Mas si la vida prehistórica existía sobre la meseta, no era demasiado abundante, porque en los próximos tres días no volvimos a vislumbrarla. Durante ese tiempo atravesamos una región árida y repugnante, en la que alternaban desiertos pedregosos y ciénagas desoladas, llenas de muchas especies de aves silvestres. Estaba situada al norte y al oeste de los pedregosos farallones. Por aquel lado, la región era realmente inaccesible, y de no ser por un reborde de terreno endurecido que corría por la base misma del precipicio, hubiésemos tenido que retroceder. Muchas veces tuvimos que avanzar metidos hasta la cintura en el limo y el légamo pegajoso de una antigua ciénaga semitropical. Para agravar las cosas, aquel lugar parecía el criadero favorito de la serpiente jaracaca, la más venenosa y agresiva de América del Sur. Una y otra vez, aquellos horribles animales nos acometían entre retorcimientos y brincos por la superficie de aquel pútrido fangal, y sólo podíamos sentirnos a salvo de ellos teniendo nuestros fusiles siempre listos para disparar. Una depresión en forma de embudo que había en aquella ciénaga y cuyo lívido color verde se debía a algunos líquenes que crecían en ella quedará siempre en mi mente como el recuerdo de una pesadilla. Parecía que aquel lugar había sido un nido especial para aquellos bichos asquerosos; sus laderas parecían pulular de ellas, todas retorciéndose en nuestra dirección, porque una característica de la serpiente jaracaca es que ataca siempre al hombre en cuanto le ve. Eran demasiadas para que las matásemos a tiros, de modo que pusimos pies en polvorosa y corrimos hasta quedar exhaustos. Recordaré siempre que cuando mirábamos hacia atrás podíamos ver las cabezas y cuellos de nuestras horribles perseguidoras alzándose y cayendo entre las cañas. En el mapa que estamos levantando se llamará Ciénaga de las Jaracacas.

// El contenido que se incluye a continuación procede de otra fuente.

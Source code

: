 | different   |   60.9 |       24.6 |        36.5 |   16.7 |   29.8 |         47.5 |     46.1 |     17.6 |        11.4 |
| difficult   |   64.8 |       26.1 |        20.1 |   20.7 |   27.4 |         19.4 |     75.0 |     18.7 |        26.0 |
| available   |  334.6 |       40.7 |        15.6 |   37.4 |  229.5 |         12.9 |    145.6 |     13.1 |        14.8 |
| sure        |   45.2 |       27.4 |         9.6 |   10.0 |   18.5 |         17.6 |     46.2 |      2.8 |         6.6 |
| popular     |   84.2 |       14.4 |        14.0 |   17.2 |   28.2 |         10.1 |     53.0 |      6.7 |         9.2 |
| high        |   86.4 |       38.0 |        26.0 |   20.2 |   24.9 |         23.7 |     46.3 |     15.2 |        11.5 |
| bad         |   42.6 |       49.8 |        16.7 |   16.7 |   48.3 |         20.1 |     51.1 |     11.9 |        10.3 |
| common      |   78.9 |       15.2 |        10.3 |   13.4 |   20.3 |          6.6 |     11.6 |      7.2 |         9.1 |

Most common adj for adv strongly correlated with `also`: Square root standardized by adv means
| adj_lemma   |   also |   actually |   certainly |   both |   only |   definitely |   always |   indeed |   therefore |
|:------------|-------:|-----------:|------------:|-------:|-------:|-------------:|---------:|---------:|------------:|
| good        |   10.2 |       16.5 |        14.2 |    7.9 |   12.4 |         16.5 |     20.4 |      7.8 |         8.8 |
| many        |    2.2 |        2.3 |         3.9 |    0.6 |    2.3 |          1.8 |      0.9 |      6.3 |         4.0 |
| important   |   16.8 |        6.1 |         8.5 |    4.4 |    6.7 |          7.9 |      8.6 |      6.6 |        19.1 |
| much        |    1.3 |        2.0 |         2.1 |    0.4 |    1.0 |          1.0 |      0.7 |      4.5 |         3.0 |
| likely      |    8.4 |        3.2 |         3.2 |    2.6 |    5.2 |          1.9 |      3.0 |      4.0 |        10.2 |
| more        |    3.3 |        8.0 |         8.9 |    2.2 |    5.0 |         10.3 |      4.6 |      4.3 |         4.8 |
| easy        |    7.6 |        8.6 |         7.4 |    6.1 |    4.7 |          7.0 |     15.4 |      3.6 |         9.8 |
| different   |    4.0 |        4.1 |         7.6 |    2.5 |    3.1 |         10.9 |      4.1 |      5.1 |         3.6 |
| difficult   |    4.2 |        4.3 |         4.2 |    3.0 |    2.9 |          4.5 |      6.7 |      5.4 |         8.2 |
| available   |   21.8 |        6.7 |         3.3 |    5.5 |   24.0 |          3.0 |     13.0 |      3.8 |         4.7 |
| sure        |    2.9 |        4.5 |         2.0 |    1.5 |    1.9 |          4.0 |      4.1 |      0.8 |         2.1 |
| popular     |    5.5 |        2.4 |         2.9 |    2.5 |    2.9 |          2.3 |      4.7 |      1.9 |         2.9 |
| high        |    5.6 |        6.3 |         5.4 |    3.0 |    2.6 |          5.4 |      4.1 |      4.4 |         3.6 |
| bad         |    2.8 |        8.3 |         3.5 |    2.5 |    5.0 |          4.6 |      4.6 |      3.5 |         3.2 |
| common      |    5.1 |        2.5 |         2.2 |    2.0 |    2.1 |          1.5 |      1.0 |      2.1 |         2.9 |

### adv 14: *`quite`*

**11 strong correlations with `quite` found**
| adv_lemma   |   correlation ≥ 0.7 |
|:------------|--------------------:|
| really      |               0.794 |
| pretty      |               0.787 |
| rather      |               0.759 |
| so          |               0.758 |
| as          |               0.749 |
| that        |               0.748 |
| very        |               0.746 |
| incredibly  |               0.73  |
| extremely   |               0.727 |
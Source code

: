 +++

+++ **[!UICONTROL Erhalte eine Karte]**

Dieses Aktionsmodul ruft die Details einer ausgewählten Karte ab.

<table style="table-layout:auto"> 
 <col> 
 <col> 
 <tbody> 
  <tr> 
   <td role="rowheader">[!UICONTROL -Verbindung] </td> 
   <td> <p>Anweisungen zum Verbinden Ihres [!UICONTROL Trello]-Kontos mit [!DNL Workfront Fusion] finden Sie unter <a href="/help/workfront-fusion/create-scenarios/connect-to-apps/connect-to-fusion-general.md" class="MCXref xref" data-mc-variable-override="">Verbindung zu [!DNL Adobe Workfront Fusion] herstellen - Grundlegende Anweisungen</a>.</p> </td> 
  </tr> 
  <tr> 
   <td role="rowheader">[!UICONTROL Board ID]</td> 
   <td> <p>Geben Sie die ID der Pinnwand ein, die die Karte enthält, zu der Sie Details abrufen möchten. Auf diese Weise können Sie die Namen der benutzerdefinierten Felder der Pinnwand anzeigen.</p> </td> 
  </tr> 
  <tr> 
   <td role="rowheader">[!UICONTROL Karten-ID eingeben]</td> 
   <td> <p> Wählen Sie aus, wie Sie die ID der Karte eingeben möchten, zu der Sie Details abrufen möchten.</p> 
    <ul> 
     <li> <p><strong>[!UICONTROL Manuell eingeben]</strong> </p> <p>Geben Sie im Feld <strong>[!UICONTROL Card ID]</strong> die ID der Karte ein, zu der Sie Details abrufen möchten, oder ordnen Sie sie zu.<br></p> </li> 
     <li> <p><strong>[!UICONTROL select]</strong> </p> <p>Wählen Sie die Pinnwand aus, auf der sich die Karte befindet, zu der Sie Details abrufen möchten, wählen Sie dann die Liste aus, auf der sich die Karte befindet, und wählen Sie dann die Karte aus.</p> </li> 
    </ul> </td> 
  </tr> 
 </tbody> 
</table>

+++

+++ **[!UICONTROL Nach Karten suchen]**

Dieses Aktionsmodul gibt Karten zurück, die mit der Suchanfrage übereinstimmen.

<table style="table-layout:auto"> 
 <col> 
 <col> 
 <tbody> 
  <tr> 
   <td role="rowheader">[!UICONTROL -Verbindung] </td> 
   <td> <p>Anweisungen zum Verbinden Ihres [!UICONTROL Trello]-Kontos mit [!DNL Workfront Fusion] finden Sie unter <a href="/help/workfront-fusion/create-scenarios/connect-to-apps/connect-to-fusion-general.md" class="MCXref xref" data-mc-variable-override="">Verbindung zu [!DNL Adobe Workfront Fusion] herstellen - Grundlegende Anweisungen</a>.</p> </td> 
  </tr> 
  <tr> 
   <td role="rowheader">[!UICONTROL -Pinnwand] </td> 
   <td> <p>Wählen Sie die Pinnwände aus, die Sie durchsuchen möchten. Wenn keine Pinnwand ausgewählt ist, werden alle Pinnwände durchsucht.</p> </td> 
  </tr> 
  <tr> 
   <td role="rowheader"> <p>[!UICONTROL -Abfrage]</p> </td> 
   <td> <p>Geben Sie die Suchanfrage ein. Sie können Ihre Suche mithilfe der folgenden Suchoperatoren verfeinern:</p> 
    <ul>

Los farallones que se sucedían por el lado más lejano habían perdido su color rojizo para adquirir un tinte castaño achocolatado; la vegetación era más raleada en la cima de los mismos y su altitud había descendido a trescientos o cuatrocientos pies. Pero por ningún lugar encontramos punto alguno que permitiese escalarlos. En verdad, resultaban más impracticables que en el primer lugar que habíamos explorado. En la fotografía que saqué del desierto pedregoso puede apreciarse su absoluto empinamiento.

—Pero, sin duda —dije yo cuando discutíamos la situación—, la lluvia debe labrarse un camino por algún lado. Debe haber alguna clase de canales por donde salga el agua en las rocas.

—Nuestro joven amigo tiene intervalos de lucidez —dijo el profesor Challenger dándome palmaditas en el hombro. —Por algún lado tiene que pasar la lluvia —insistí.

—Se aferra con firmeza a la realidad. El único inconveniente es que hemos probado en forma concluyente con nuestro examen ocular que no hay canales de agua bajo las rocas.

—¿Entonces adónde va? —insistí.

—Creo que se puede asegurar imparcialmente que si el agua no corre hacia afuera es porque corre hacia adentro.

—Pues entonces debe haber un lago en el centro.

—Eso creo yo.

—Es más que probable que el lago sea un antiguo cráter —dijo Summerlee—. La totalidad de la formación es, por supuesto, eminentemente volcánica. Pero como quiera que sea, yo presumo que hallaremos que la superficie de la meseta forma un declive hacia el interior, con un considerable depósito de agua en el centro, que debe de desaguar por algún canal subterráneo en los pantanos de la Ciénaga de las Jaracacas.